Why is Seneca's wise counsel so true today? In this first and most indispensable of The Seven Exit Planning Steps™, owners form their goals and objectives. But what should an owner’s objectives be and why is it so vital to fix them before taking the next Step?
I recently met with Ben, the owner of a 45-employee plastic extrusion company. He had long thought of transferring his business to a son and a key employee but had done little to prepare for that transfer. After years of procrastination, at age 58, he was finally ready to retire.
"Ben, it's helpful that you've decided on two of the critical Exit Objectives all business owners must face and answer. You've determined how much longer you want to work in the business. It seems you want to leave sooner rather than later. And second, you have decided to whom you wish to transfer the business, in your case your son and a key employee. But you still need to determine a third, critical, Exit Objective, how much money do you want or need when you leave the business? And, does that money need to be in cash or would you accept a promissory note?"
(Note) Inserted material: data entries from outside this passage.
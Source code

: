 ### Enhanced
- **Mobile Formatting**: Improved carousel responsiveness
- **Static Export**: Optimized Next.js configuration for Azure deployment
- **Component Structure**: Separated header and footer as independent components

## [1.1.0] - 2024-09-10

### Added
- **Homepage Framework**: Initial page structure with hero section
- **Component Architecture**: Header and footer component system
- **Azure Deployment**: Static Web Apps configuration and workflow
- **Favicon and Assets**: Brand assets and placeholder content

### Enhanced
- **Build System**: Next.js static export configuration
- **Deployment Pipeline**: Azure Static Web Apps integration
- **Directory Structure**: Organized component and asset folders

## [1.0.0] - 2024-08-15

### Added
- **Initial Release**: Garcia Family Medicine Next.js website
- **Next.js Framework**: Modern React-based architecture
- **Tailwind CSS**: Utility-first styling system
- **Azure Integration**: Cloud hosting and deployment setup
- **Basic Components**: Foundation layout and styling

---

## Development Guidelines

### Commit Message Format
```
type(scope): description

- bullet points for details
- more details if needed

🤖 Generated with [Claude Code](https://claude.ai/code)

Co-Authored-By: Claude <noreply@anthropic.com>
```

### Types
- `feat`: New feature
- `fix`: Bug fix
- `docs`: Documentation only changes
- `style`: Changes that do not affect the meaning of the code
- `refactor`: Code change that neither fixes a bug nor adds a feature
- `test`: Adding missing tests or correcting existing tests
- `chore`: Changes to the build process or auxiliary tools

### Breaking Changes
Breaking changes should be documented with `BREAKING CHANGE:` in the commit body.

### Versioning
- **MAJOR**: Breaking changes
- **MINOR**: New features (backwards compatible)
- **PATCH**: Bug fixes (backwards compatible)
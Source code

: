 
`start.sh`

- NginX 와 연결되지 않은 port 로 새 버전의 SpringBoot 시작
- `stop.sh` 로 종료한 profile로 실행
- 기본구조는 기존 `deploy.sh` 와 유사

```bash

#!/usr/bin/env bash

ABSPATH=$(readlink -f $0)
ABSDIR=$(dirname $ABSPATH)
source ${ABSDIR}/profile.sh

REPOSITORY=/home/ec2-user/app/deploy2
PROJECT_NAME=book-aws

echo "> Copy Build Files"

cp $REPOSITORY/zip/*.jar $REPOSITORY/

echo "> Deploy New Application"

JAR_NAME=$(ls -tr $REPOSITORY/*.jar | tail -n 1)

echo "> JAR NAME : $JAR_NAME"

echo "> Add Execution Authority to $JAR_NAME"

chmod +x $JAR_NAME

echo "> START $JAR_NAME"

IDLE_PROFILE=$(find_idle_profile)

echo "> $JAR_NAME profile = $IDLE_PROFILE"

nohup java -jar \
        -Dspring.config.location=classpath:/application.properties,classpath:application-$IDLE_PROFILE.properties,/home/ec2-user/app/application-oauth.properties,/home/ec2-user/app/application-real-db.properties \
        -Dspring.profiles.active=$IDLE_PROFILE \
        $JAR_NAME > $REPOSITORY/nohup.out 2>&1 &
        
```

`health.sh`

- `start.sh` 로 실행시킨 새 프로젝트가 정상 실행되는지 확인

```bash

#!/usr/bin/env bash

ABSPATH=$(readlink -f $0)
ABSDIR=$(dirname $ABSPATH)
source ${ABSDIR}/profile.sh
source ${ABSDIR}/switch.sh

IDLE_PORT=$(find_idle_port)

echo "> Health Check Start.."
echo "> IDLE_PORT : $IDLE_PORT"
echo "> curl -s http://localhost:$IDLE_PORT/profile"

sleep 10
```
Like many owners, Ben had two choices. First, he could retire now and sell the company for cash — but not to his son and key employee. They had no cash and no bank would lend an amount even close to the amount of money necessary to close the deal. If Ben wanted to sell now and achieve financial goals, he would have to sell to an outside third party with sufficient cash. His alternative was to sell the company to his son and key employee — knowing he would have to wait six to ten years to receive the entire purchase price.
Ben's situation illustrates why setting consistent and achievable objectives early in the Exit Planning process is so critical.
The three principal objectives common to nearly all business owners (and the questions that must be answered in setting these objectives) are:
1. Leaving the business on your timetable. How much longer do you want to remain active in the business?
2. Leaving the business financially stable. Think of financial stability as a stream of after-tax income, adjusted for inflation. How much income will you need for the rest of your life after you leave the business? Do you want to be cashed out when you leave the business or are you willing to receive the purchase price over many years?
3. Transferring the business to a particular person. To whom do you want to transfer the business? To a child? Key employee? Co-owner? Or perhaps to an outside party who can pay top dollar for the company?
If you don't answer these questions and thereby set your basic Exit Objectives, you may end up like Ben. He was left without a means to exit his business in style because he wanted to transfer the business to a key employee and he wanted cash. Your failure to set consistent and achievable objectives can leave you without the means to exit your business as well. If you prefer to "leave your business in style" you must formulate specific, consistent, attainable goals and objectives. Your Exit Objectives are the foundation for all subsequent planning, or in Seneca's words, "the harbor you must head for."
Know, however, that many owners may not reach their objectives. Why? Because they may not have a plan to achieve them. They may be too hurried, too focused on their businesses, and they may not know how to go about planning. Many owners understandably lack Exit Planning experience — they may not even know where to start. We suggest you begin your Exit Planning process by working with experienced advisors. Financial and insurance advisors often have the software and experience necessary to help you determine your financial needs based on your current net worth.